Samagra-Development / ai-tools

AI Tooling to bootstrap applications fast
44 stars 110 forks source link

Create a vector search from youtube audio transcripts #289

Closed Gautam-Rajeev closed 8 months ago

Gautam-Rajeev commented 9 months ago

Description

Be able to parse all the videos from a Youtube channel or Youtube playlist , extract transcripts from their audios and embed them in a vector DB to enable search/retrieve over it .

Implementation Details

It'll include the following :

Can use https://github.com/ytdl-org/youtube-dl for scraping Can use https://www.youtube.com/@3blue1brown as initial test set for the above Ticket for using ColBERT is covered here, you only need to make it work locally here using the notebook.

Product Name

AI Tools

Organization Name

SamagraX

Domain

NA

Tech Skills Needed

Pytorch/ Python, ML

Category

Feature

Mentor(s)

@GautamR-Samagra

Complexity

Medium

c4gt-community-support[bot] commented 9 months ago

Hi! Important Details - These following details are helpful for contributors to effectively identify and contribute to tickets.

Please update the ticket

Neelesh2512 commented 9 months ago

Guys, Anyone of you can contribute. Let's not wait for the approval. We can start working and raise a PR whenever we want 🙌🏻

Gautam-Rajeev commented 9 months ago

Hi all. Glad to see the enthusiasm here :) You don't have to ask permission to begin working on tickets. Please raise PRs and comment links to PRs here. I'll not be assigning anyone the ticket as such now

ChakshuGautam commented 9 months ago

Hey team. Please raise a draft PR that we can review to see if everyone is going in the right direction. Thanks.

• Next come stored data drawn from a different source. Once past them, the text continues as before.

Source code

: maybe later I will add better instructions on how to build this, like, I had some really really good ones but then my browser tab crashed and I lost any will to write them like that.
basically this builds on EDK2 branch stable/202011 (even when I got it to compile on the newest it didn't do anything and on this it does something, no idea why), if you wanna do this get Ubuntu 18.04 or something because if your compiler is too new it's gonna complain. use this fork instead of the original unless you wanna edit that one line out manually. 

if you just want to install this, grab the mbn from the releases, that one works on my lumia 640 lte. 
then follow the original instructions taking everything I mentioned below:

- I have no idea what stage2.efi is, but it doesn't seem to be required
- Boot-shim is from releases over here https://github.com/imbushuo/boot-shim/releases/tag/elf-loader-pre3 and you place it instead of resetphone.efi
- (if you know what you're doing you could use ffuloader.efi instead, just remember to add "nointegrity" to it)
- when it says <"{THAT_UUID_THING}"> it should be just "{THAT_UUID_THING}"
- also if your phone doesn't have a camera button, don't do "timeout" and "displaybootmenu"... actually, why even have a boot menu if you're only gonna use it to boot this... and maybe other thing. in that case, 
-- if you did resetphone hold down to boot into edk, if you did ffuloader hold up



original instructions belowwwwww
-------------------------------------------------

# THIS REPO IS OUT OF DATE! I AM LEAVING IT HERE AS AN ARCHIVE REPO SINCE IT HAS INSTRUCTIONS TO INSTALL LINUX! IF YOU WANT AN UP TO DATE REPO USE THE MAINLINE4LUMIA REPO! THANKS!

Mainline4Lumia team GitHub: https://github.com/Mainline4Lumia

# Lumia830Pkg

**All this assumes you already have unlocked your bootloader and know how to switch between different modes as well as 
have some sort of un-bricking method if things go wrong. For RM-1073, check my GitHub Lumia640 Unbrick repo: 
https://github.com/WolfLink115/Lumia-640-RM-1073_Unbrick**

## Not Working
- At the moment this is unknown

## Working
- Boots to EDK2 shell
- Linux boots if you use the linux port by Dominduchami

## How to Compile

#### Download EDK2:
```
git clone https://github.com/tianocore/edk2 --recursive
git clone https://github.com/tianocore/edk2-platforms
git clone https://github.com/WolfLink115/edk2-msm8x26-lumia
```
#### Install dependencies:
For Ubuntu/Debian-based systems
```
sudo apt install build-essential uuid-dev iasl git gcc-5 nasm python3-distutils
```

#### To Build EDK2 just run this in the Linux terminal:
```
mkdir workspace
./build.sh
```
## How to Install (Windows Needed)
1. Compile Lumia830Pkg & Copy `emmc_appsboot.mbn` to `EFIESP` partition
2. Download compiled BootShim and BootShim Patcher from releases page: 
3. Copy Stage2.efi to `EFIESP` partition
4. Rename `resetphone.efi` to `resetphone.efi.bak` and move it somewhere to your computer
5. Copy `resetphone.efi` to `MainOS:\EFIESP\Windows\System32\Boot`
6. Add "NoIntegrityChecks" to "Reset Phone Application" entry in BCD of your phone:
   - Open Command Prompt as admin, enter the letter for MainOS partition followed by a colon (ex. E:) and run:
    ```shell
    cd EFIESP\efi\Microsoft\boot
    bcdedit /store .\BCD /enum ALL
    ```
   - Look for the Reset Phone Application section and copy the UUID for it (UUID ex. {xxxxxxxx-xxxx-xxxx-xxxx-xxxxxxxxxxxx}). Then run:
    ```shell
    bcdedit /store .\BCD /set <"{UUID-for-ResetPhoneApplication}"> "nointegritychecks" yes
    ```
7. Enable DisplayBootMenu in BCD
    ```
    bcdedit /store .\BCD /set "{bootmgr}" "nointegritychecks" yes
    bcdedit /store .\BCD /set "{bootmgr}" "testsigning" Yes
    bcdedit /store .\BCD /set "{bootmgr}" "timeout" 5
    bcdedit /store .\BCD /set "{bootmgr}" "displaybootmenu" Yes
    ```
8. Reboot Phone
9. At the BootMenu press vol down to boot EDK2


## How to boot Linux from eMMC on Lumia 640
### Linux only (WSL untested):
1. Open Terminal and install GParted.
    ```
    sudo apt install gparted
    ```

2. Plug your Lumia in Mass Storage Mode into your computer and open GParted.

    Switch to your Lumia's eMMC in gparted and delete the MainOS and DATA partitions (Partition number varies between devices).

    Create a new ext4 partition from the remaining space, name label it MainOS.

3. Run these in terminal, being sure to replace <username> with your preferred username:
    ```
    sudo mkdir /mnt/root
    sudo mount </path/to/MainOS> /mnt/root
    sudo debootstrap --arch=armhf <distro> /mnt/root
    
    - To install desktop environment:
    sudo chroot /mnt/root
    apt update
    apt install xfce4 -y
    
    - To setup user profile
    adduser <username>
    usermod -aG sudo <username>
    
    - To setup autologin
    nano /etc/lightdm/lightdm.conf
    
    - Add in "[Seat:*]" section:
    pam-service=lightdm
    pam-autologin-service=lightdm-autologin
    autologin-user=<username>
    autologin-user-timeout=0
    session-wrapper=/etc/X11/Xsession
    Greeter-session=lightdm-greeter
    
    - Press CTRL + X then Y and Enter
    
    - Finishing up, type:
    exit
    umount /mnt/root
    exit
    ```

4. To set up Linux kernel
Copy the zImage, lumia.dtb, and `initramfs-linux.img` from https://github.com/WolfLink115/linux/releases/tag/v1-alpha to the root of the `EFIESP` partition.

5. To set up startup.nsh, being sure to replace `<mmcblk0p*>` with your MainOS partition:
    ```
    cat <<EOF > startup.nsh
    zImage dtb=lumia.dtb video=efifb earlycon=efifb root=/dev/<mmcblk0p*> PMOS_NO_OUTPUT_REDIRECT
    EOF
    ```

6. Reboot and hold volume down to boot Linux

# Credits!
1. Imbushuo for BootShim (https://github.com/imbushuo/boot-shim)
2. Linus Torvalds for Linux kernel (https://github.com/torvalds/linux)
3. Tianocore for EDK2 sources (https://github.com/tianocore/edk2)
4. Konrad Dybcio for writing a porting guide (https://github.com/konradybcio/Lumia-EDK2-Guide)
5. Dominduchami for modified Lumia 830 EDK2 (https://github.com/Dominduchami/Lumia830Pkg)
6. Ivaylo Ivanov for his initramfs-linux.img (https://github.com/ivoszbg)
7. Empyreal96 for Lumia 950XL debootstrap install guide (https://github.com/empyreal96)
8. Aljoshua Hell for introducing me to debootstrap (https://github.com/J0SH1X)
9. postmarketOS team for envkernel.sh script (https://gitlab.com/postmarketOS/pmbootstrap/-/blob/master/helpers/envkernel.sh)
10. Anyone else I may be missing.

kartikf4 commented 9 months ago

@ChakshuGautam I'm facing this issue while working in colab Environment DownloadError: ERROR: Unable to extract uploader id; please report this issue on https://yt-dl.org/bug . Make sure you are using the latest version; see https://yt-dl.org/update on how to update. Be sure to call youtube-dl with the --verbose flag and include its complete output. I have updated multiple times and tried with other version but it's still not working for me. while using yt-dlp for same ,it does perform well upto certain extent. should I continue with yt-dlp.

ChakshuGautam commented 9 months ago

@kartikf4 Is this happening on non colab env as well? Any alternatives to this package that you tried out?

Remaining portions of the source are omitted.